Kate was dead. He knew it. The white-coated stranger looked so grim, so uncomfortable and unhappy. There could only be one explanation.
The doctor opened his mouth and prepared to drop the bomb.
Nick waited for the world to end.
“Kate has an eating disorder,” the doctor declared.
Nick’s mouth fell open. How could the world’s most adamant feminist have body image issues? How could a girl who was filled with natural beauty see herself as fat and imperfect? How could the strongest girl he’d ever known allow herself to starve?
*****
Uncomfortable silence hung in the air around them. It draped like spider webs over his lips, and tangled like chains to block the void between them.
Nick felt like a stranger. The girl he thought he knew was an illusion, an actress filled with a time-bomb of self-destruction. He felt weighed down by an indescribable sadness.
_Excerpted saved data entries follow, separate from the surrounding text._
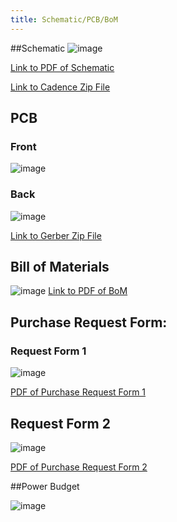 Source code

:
 ```yaml
---
title: Schematic/PCB/BoM
---
```

##Schematic
![image](https://github.com/user-attachments/assets/c0701d0b-80d2-4ef5-8127-c38f42aca25f)


[Link to PDF of Schematic](https://github.com/user-attachments/files/20053123/Duttenhefner_Individual_Schematic_Design_2.pdf)

[Link to Cadence Zip File](https://github.com/user-attachments/files/20053138/Duttenhefner_Individual_Schematic.zip)

## PCB
### Front
![image](https://github.com/user-attachments/assets/e5d4a562-118d-424c-9431-4cf6b415dcf4)

### Back
![image](https://github.com/user-attachments/assets/11014e46-cf6f-41b2-bea6-05dd10164aab)

[Link to Gerber Zip File](https://github.com/user-attachments/files/20053429/ShaneDuttenhefner_302.zip)




## Bill of Materials
![image](https://github.com/user-attachments/assets/4cbbdf10-de8d-458f-a1de-ea301fe021ee)
[Link to PDF of BoM](https://github.com/user-attachments/files/20053341/Duttenhefner_314_BoM.pdf)

## Purchase Request Form:
### Request Form 1
![image](https://github.com/user-attachments/assets/261b9f24-dbde-4085-9d30-e8c879b74f80)

[PDF of Purchase Request Form 1](https://github.com/user-attachments/files/19044818/Duttenhefner_EGR-314-Purchase-Request-2025_DIGI-KEY.pdf)

## Request Form 2
![image](https://github.com/user-attachments/assets/c40a6fb2-4211-4a00-ac0d-c6721ad36809)

[PDF of Purchase Request Form 2](https://github.com/user-attachments/files/20053358/Duttenhefner_314_BoM.pdf)




##Power Budget

![image](https://github.com/user-attachments/assets/c0b12ffb-e191-4eec-aa4f-1b222106c010)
He ached with sympathy for Kate, and for the suffering that must have weighed on her night and day.
“How are you?” he asked, the question seemingly shallow and insufficient.
Kate smiled weakly. “I’ve been better.”
“How . . . ? I don’t understand . . . ?” Nick tried to frame a question that would convey his emotions, but the task seemed impossible.
Kate laughed hoarsely and without smiling. The sound was a horrible mutilation of the familiar loud and jubilant laughter. “You want to know the truth,” she translated bitterly. “You want to know how a crazy feminist could become anorexic.”
“Yes.”
“I have to warn you. It’s a story of sadness and imperfection, a story of failures and falsehoods.”
Nick walked awkwardly forward, jolting occasionally to a halt as if to gauge her fragile reaction to his closeness. After a tense moment, he finally sat down beside her. He made a move as if to grab her hand, and then changed his mind.